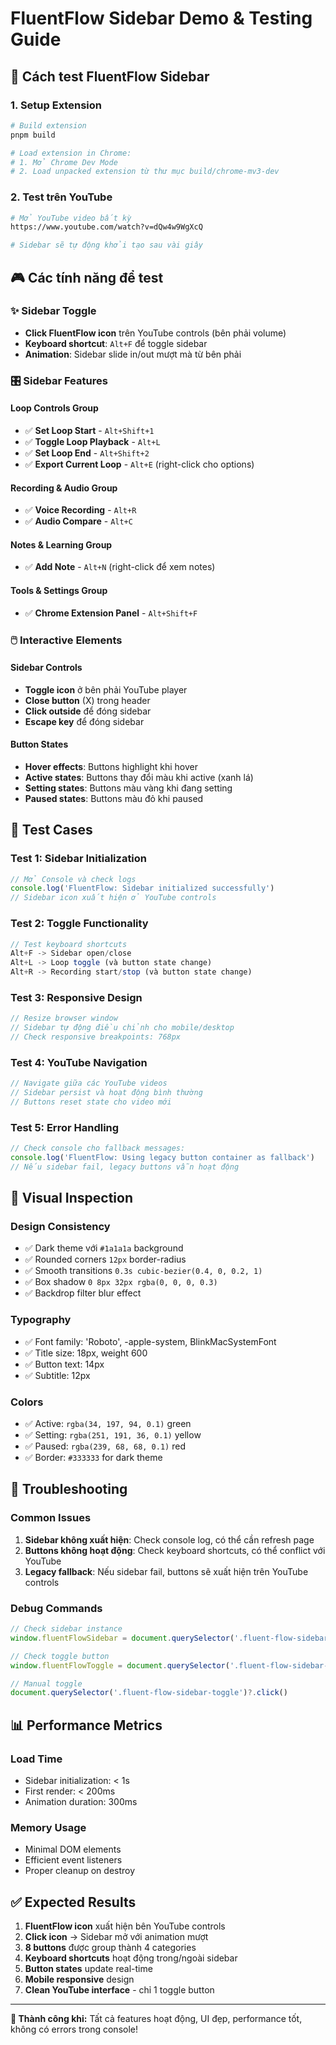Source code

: # FluentFlow Sidebar Demo & Testing Guide

## 🎯 **Cách test FluentFlow Sidebar**

### 1. **Setup Extension**
```bash
# Build extension
pnpm build

# Load extension in Chrome:
# 1. Mở Chrome Dev Mode
# 2. Load unpacked extension từ thư mục build/chrome-mv3-dev
```

### 2. **Test trên YouTube**
```bash
# Mở YouTube video bất kỳ
https://www.youtube.com/watch?v=dQw4w9WgXcQ

# Sidebar sẽ tự động khởi tạo sau vài giây
```

## 🎮 **Các tính năng để test**

### ✨ **Sidebar Toggle**
- **Click FluentFlow icon** trên YouTube controls (bên phải volume)
- **Keyboard shortcut**: `Alt+F` để toggle sidebar
- **Animation**: Sidebar slide in/out mượt mà từ bên phải

### 🎛️ **Sidebar Features**

#### **Loop Controls Group**
- ✅ **Set Loop Start** - `Alt+Shift+1`
- ✅ **Toggle Loop Playback** - `Alt+L` 
- ✅ **Set Loop End** - `Alt+Shift+2`
- ✅ **Export Current Loop** - `Alt+E` (right-click cho options)

#### **Recording & Audio Group**
- ✅ **Voice Recording** - `Alt+R`
- ✅ **Audio Compare** - `Alt+C`

#### **Notes & Learning Group**
- ✅ **Add Note** - `Alt+N` (right-click để xem notes)

#### **Tools & Settings Group**
- ✅ **Chrome Extension Panel** - `Alt+Shift+F`

### 🖱️ **Interactive Elements**

#### **Sidebar Controls**
- **Toggle icon** ở bên phải YouTube player
- **Close button** (X) trong header
- **Click outside** để đóng sidebar
- **Escape key** để đóng sidebar

#### **Button States**
- **Hover effects**: Buttons highlight khi hover
- **Active states**: Buttons thay đổi màu khi active (xanh lá)
- **Setting states**: Buttons màu vàng khi đang setting
- **Paused states**: Buttons màu đỏ khi paused

## 🧪 **Test Cases**

### **Test 1: Sidebar Initialization**
```javascript
// Mở Console và check logs
console.log('FluentFlow: Sidebar initialized successfully')
// Sidebar icon xuất hiện ở YouTube controls
```

### **Test 2: Toggle Functionality**
```javascript
// Test keyboard shortcuts
Alt+F -> Sidebar open/close
Alt+L -> Loop toggle (và button state change)
Alt+R -> Recording start/stop (và button state change)
```

### **Test 3: Responsive Design**
```javascript
// Resize browser window
// Sidebar tự động điều chỉnh cho mobile/desktop
// Check responsive breakpoints: 768px
```

### **Test 4: YouTube Navigation**
```javascript
// Navigate giữa các YouTube videos
// Sidebar persist và hoạt động bình thường
// Buttons reset state cho video mới
```

### **Test 5: Error Handling**
```javascript
// Check console cho fallback messages:
console.log('FluentFlow: Using legacy button container as fallback')
// Nếu sidebar fail, legacy buttons vẫn hoạt động
```

## 🎨 **Visual Inspection**

### **Design Consistency**
- ✅ Dark theme với `#1a1a1a` background
- ✅ Rounded corners `12px` border-radius
- ✅ Smooth transitions `0.3s cubic-bezier(0.4, 0, 0.2, 1)`
- ✅ Box shadow `0 8px 32px rgba(0, 0, 0, 0.3)`
- ✅ Backdrop filter blur effect

### **Typography**
- ✅ Font family: 'Roboto', -apple-system, BlinkMacSystemFont
- ✅ Title size: 18px, weight 600
- ✅ Button text: 14px
- ✅ Subtitle: 12px

### **Colors**
- ✅ Active: `rgba(34, 197, 94, 0.1)` green
- ✅ Setting: `rgba(251, 191, 36, 0.1)` yellow  
- ✅ Paused: `rgba(239, 68, 68, 0.1)` red
- ✅ Border: `#333333` for dark theme

## 🐛 **Troubleshooting**

### **Common Issues**
1. **Sidebar không xuất hiện**: Check console log, có thể cần refresh page
2. **Buttons không hoạt động**: Check keyboard shortcuts, có thể conflict với YouTube
3. **Legacy fallback**: Nếu sidebar fail, buttons sẽ xuất hiện trên YouTube controls

### **Debug Commands**
```javascript
// Check sidebar instance
window.fluentFlowSidebar = document.querySelector('.fluent-flow-sidebar')

// Check toggle button
window.fluentFlowToggle = document.querySelector('.fluent-flow-sidebar-youtube-toggle')

// Manual toggle
document.querySelector('.fluent-flow-sidebar-toggle')?.click()
```

## 📊 **Performance Metrics**

### **Load Time**
- Sidebar initialization: < 1s
- First render: < 200ms
- Animation duration: 300ms

### **Memory Usage**
- Minimal DOM elements
- Efficient event listeners
- Proper cleanup on destroy

## ✅ **Expected Results**

1. **FluentFlow icon** xuất hiện bên YouTube controls
2. **Click icon** → Sidebar mở với animation mượt
3. **8 buttons** được group thành 4 categories
4. **Keyboard shortcuts** hoạt động trong/ngoài sidebar
5. **Button states** update real-time
6. **Mobile responsive** design
7. **Clean YouTube interface** - chỉ 1 toggle button

---

**🎉 Thành công khi:** Tất cả features hoạt động, UI đẹp, performance tốt, không có errors trong console!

[Exercise prompt]: Where does the string "querySelector" appear in the records? Copy every line that holds it.

[Exercise output]:
window.fluentFlowSidebar = document.querySelector('.fluent-flow-sidebar')
window.fluentFlowToggle = document.querySelector('.fluent-flow-sidebar-youtube-toggle')
document.querySelector('.fluent-flow-sidebar-toggle')?.click()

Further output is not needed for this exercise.